Chambers states, “It works in this way – if we love a human being and do not love God, we demand of him every perfection and every rectitude, and when we do not get it we become cruel and vindictive, we are demanding of a human being that which he or she cannot give.” 

I’m guilty of this offense in so many ways, so many times.  We look to someone we love to fill all the emptiness that we can’t bear to deal with; we look to them to make us whole.   We expect that their love will provide for us all that we are lacking.  We imagine it, we dream it.  But no matter how much they love us they can not fill us.  When this happens, we feel hurt and lash out at them in some way’ moodiness, discontentment, disrespect, disdain, critical words or the silent treatment.  we quickly forget that they are human beings.

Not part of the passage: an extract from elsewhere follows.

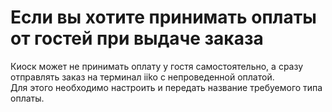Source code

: # Если вы хотите принимать оплаты от гостей при выдаче заказа

Киоск может не принимать оплату у гостя самостоятельно, а сразу отправлять заказ на терминал iiko с непроведенной оплатой.\
Для этого необходимо настроить и передать название требуемого типа оплаты.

It’s been a long, difficult road to accept that it is God who fills our emptiness, who makes us whole.  It will always be difficult because we are human beings after all.  We love someone and want them to love us in the way we think we need.  We love someone and we try to fill their emptiness.  Our expectations, our responses are damaging to ourselves and each other. There in and of itself is the problem.  We are looking to others and to ourselves when we should be looking to God in all things.

I’ve thought a lot about this sentence as I’ve gone about my morning.  I’ve looked back and have seen where my expectations of others led to disaster;  how I didn’t see things clearly because of my expectations.  I’ve looked back and have seen how my responses were when they didn’t live up to my expectations of them.

I am ashamed.  I am ashamed that I put others before my God.  I am ashamed that I thought someone besides God could fill the empty spaces of my heart.  I am ashamed of my reactions when I didn’t get the expectations I wanted.  I am ashamed that I thought I could fill another’s emptiness and make them whole.  I am ashamed that I did not look to God to fill me.

I have been trying to let go of that aspect of being a human being.  It’s difficult but each day I pray that I will allow God to be all He’s meant to be in my life.

I must always remember: Human beings can not fulfill you in the ways that God can ~ it’s not humanly possible nor are they supposed to.